*** Opening RECORDS SUPPLIED ***

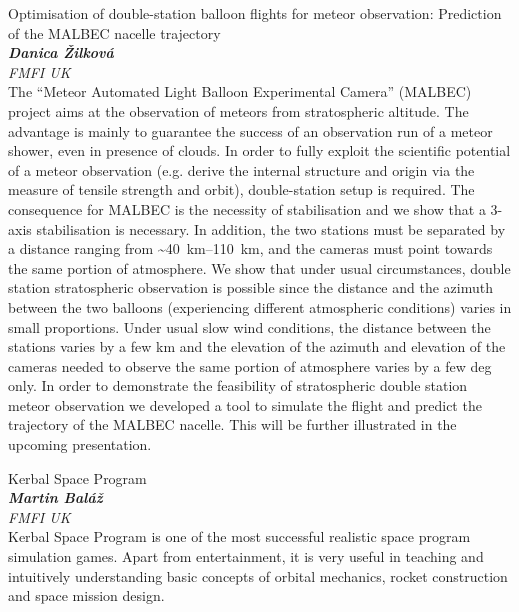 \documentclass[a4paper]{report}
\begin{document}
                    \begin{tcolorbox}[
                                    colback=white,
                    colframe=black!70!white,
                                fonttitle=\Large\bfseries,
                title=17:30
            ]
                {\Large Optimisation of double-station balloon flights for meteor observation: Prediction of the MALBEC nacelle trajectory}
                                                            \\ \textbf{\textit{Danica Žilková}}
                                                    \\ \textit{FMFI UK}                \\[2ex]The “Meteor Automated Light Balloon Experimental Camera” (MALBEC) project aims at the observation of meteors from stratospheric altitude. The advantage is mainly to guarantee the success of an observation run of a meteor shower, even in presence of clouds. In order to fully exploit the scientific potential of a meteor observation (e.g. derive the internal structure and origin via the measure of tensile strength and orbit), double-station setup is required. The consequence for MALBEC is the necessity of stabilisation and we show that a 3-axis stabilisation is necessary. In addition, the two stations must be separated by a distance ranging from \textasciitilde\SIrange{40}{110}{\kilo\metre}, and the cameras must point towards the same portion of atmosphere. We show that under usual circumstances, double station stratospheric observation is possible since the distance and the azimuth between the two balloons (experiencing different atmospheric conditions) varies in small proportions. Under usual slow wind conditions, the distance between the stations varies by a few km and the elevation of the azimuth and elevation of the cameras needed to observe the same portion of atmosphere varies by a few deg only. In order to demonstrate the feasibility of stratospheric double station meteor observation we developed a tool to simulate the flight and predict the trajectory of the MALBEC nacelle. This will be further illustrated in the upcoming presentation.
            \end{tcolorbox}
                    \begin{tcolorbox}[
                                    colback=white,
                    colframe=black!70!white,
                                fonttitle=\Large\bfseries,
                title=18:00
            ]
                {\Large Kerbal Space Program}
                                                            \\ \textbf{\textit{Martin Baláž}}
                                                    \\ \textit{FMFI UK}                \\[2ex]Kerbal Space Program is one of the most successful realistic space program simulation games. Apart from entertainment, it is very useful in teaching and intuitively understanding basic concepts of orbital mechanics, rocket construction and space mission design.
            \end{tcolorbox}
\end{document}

*** Closing RECORDS SUPPLIED ***
*** Opening RECORDS SUPPLIED ***

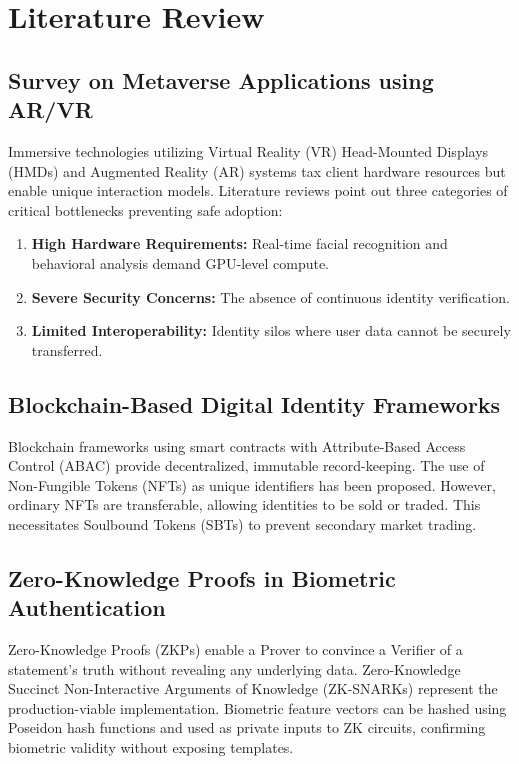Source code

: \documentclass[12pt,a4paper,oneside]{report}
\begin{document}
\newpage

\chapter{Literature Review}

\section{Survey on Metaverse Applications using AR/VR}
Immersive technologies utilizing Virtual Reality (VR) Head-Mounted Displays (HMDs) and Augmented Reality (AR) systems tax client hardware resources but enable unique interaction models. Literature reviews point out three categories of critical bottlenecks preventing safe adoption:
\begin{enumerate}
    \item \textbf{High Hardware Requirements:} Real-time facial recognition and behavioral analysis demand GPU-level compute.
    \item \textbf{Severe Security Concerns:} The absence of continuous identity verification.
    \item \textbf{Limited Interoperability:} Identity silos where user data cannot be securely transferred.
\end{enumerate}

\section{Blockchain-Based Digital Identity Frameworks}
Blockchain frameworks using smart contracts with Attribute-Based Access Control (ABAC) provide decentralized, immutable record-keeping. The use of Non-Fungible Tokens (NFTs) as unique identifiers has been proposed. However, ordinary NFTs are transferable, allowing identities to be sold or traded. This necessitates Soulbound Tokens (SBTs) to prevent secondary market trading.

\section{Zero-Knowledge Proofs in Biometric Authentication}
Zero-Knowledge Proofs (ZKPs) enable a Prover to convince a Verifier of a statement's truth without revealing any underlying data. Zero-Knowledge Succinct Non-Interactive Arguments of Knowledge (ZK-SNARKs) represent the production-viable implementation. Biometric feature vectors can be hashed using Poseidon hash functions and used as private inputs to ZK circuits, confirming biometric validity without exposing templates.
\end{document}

*** Closing RECORDS SUPPLIED ***
*** Opening RECORDS SUPPLIED ***

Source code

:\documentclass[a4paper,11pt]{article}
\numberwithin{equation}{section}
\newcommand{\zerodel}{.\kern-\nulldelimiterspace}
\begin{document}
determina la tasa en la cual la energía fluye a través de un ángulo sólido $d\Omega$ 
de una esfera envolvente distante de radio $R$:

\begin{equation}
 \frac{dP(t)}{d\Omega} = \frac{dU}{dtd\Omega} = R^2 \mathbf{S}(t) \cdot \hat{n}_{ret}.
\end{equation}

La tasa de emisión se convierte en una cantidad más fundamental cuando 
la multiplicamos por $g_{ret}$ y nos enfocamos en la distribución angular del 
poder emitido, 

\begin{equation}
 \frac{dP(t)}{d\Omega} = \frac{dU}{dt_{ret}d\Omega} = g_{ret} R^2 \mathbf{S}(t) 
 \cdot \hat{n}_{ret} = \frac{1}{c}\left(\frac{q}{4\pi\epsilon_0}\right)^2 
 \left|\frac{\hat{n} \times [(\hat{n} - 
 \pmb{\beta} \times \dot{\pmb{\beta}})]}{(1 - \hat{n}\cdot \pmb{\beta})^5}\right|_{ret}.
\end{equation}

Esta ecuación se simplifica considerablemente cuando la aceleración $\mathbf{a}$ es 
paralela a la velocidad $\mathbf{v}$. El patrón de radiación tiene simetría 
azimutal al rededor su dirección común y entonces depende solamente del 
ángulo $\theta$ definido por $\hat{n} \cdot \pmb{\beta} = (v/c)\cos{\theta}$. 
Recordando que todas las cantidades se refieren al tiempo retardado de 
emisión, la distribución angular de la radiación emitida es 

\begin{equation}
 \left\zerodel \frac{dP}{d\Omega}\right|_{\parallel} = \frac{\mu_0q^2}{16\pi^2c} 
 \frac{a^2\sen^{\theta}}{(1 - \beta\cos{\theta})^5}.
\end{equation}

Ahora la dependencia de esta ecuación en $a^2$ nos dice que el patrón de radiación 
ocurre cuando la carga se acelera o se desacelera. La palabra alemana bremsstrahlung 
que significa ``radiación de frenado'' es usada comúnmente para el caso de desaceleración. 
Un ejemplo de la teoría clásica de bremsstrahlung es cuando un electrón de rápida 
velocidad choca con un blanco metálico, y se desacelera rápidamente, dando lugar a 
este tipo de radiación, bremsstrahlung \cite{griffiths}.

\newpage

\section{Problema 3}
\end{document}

*** Closing RECORDS SUPPLIED ***

## ABOUT THIS EXERCISE
Identify all lines in the records above with the word "Knowledge".

## SOLUTION TO THE PROBLEM
\section{Zero-Knowledge Proofs in Biometric Authentication}
Zero-Knowledge Proofs (ZKPs) enable a Prover to convince a Verifier of a statement's truth without revealing any underlying data. Zero-Knowledge Succinct Non-Interactive Arguments of Knowledge (ZK-SNARKs) represent the production-viable implementation. Biometric feature vectors can be hashed using Poseidon hash functions and used as private inputs to ZK circuits, confirming biometric validity without exposing templates.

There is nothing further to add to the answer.